The Woodchuck Conundrum

woodchuckI usually write articles about topics of little importance relating to Libertarian ideals but I thought I’d get serious for a moment and consider the age-old Woodchuck Conundrum. How much wood would a woodchuck chuck if a woodchuck could chuck wood?

The problems largely lie within the question itself and make it all but impossible to answer. Not that some more intelligent minds than my own haven’t made the attempt. The first problem lies in the nature of the marmot in general. What exactly is a woodchuck? The generally accepted culprit is the groundhog. We might accept this as our answer but there is a thin layer of mistrust already hovering over our final answer. Might it actually be a beaver or even a termite?

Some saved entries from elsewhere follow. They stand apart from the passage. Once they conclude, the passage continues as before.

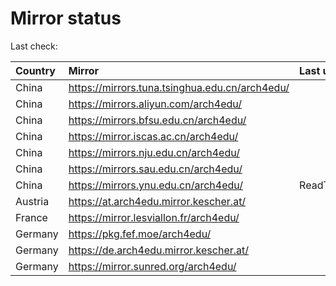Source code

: <script src="./time.js"></script>
# Mirror status
Last check: <script type="text/javascript">localize(1689405423.3253815);</script>

|Country|Mirror|Last update|
|:------|:-----|:----------|
|China|https://mirrors.tuna.tsinghua.edu.cn/arch4edu/|<script type="text/javascript">localize(1689359569);</script>|
|China|https://mirrors.aliyun.com/arch4edu/|<script type="text/javascript">localize(1689316975);</script>|
|China|https://mirrors.bfsu.edu.cn/arch4edu/|<script type="text/javascript">localize(1689273131);</script>|
|China|https://mirror.iscas.ac.cn/arch4edu/|<script type="text/javascript">localize(1689359569);</script>|
|China|https://mirrors.nju.edu.cn/arch4edu/|<script type="text/javascript">localize(1689359569);</script>|
|China|https://mirrors.sau.edu.cn/arch4edu/|<script type="text/javascript">localize(1689359569);</script>|
|China|https://mirrors.ynu.edu.cn/arch4edu/|ReadTimeout|
|Austria|https://at.arch4edu.mirror.kescher.at/|<script type="text/javascript">localize(1689359569);</script>|
|France|https://mirror.lesviallon.fr/arch4edu/|<script type="text/javascript">localize(1689359569);</script>|
|Germany|https://pkg.fef.moe/arch4edu/|<script type="text/javascript">localize(1689359569);</script>|
|Germany|https://de.arch4edu.mirror.kescher.at/|<script type="text/javascript">localize(1689359569);</script>|
|Germany|https://mirror.sunred.org/arch4edu/|<script type="text/javascript">localize(1689359569);</script>|

<script src="./tablefilter/tablefilter.js"></script>
<script src="./table.js"></script>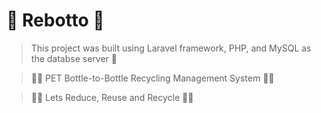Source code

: # 🚀 Rebotto 🚀

> This project was built using Laravel framework, PHP, and MySQL as the databse server 🚀

> 🎉🎉 PET Bottle-to-Bottle Recycling Management System 🎉🎉

> 🎁🎁 Lets Reduce, Reuse and Recycle 🎁🎁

Now, the groundhog is a fine fellow to be sure but according to Wikipedia its diet consists of grasses and berries. This becomes an issue when we examine the nature of chucking. What is it to chuck? Eat? Vomit? Excavate? Hurl over a fence? There seems to be no consensus on the issue and groundhogs in general don’t seem to have a particularly compelling correlation to trees or even lumber. Clearly chucking involves wood in some form. However, the riddle itself seems to indicate the groundhog might not able to perform the activity. That is to say, “if” a woodchuck could chuck wood.

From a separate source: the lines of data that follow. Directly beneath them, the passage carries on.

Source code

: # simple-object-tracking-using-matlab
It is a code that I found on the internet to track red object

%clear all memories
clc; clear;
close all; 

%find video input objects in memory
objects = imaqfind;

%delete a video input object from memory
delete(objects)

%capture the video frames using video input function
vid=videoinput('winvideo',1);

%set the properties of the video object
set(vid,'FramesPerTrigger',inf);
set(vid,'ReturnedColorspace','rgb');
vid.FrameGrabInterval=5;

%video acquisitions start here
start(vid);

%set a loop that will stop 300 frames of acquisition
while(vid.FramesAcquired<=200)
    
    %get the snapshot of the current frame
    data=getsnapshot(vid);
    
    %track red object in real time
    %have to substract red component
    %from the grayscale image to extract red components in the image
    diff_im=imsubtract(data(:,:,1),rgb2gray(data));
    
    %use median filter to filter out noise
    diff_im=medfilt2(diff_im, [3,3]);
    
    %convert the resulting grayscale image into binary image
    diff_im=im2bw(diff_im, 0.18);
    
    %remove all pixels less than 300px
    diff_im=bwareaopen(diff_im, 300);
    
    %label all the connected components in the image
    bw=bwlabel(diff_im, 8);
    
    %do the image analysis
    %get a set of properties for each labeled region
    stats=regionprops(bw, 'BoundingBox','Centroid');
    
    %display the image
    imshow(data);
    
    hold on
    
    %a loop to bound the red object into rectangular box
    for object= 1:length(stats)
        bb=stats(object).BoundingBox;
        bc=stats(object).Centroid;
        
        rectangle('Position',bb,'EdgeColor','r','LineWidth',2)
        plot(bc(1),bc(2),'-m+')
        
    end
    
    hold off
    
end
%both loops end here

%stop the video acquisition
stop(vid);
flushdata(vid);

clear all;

Were we to ask, if Tom Liberman could date Jennifer Aniston, how long would they kiss? You might say, well, Mr. Liberman, handsome and witty as he might be, is not capable of dating Ms. Aniston. I beg to differ. While the odds are somewhat in the same realm as randomly guessing a 128-bit encryption key, they are not, to say, impossible. It could happen. So, perhaps, in the same way, the groundhog can chuck wood. This throws yet another difficulty at the feet of our query.

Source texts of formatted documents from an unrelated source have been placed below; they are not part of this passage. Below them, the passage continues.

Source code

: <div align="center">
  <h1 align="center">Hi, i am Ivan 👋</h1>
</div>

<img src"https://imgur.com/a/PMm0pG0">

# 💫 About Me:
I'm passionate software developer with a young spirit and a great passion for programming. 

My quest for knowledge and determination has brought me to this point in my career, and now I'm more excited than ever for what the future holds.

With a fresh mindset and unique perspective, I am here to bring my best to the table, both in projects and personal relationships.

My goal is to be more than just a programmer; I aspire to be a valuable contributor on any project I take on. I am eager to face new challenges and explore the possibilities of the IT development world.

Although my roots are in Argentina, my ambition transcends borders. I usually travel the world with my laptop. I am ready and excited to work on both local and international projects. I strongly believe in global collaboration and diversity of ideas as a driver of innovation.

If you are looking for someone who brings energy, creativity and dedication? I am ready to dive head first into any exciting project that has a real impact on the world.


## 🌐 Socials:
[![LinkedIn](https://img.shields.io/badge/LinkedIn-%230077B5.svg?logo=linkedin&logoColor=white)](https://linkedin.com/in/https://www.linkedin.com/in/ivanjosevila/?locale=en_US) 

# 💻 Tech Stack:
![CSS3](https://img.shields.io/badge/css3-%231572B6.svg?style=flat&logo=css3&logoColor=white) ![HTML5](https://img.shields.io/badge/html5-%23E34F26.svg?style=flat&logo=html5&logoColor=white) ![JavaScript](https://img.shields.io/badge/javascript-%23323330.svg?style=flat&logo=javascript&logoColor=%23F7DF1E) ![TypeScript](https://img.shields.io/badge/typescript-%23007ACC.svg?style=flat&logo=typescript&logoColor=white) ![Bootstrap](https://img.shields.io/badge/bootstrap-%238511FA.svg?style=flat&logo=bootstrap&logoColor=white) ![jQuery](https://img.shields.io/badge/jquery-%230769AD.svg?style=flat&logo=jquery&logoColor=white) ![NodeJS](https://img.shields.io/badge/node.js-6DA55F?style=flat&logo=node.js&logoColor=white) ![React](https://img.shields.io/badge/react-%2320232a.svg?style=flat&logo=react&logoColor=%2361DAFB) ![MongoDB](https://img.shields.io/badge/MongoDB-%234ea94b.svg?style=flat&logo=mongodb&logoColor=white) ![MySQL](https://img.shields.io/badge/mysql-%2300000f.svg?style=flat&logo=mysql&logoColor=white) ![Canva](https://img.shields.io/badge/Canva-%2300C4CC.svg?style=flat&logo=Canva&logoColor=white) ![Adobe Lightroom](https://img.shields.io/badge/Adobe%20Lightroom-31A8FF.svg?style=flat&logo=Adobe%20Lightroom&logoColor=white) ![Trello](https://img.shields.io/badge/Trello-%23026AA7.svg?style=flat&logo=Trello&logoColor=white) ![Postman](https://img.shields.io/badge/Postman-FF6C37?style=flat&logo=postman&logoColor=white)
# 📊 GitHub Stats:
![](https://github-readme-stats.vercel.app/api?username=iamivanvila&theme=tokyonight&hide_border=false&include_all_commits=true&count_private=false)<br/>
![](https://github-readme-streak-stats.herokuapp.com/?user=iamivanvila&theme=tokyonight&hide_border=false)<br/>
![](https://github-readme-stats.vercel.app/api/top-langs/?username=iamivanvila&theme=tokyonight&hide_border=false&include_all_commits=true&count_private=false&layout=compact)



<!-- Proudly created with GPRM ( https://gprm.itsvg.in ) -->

What if the woodchuck was actually a termite which does interact with wood? This leads us to our final problem. There is no timeframe in evidence. Even if we assume the nature of the beast and its relationship with wood and ability to chuck therein, we still can’t properly answer. Are we chucking for an hour? A day? A month? A year? Without this vital information we cannot with good conscience assay an answer to the conundrum.

This brings a light upon many such questions. If you ask a question in a certain way that makes it impossible to answer, and yet you demand an answer anyway, is not the problem your own? Should the burden be upon the questioner to ask a good and fair question? I think so.

The next time someone asks you a question that cannot be properly answered, insist they reword their query. Refuse to play their game!

Now, having arrived at this revelation, I think there is but a single conclusion to the Woodchuck Conundrum. For us to answer properly and fairly; Ms. Aniston must give me a call. I’ll be waiting.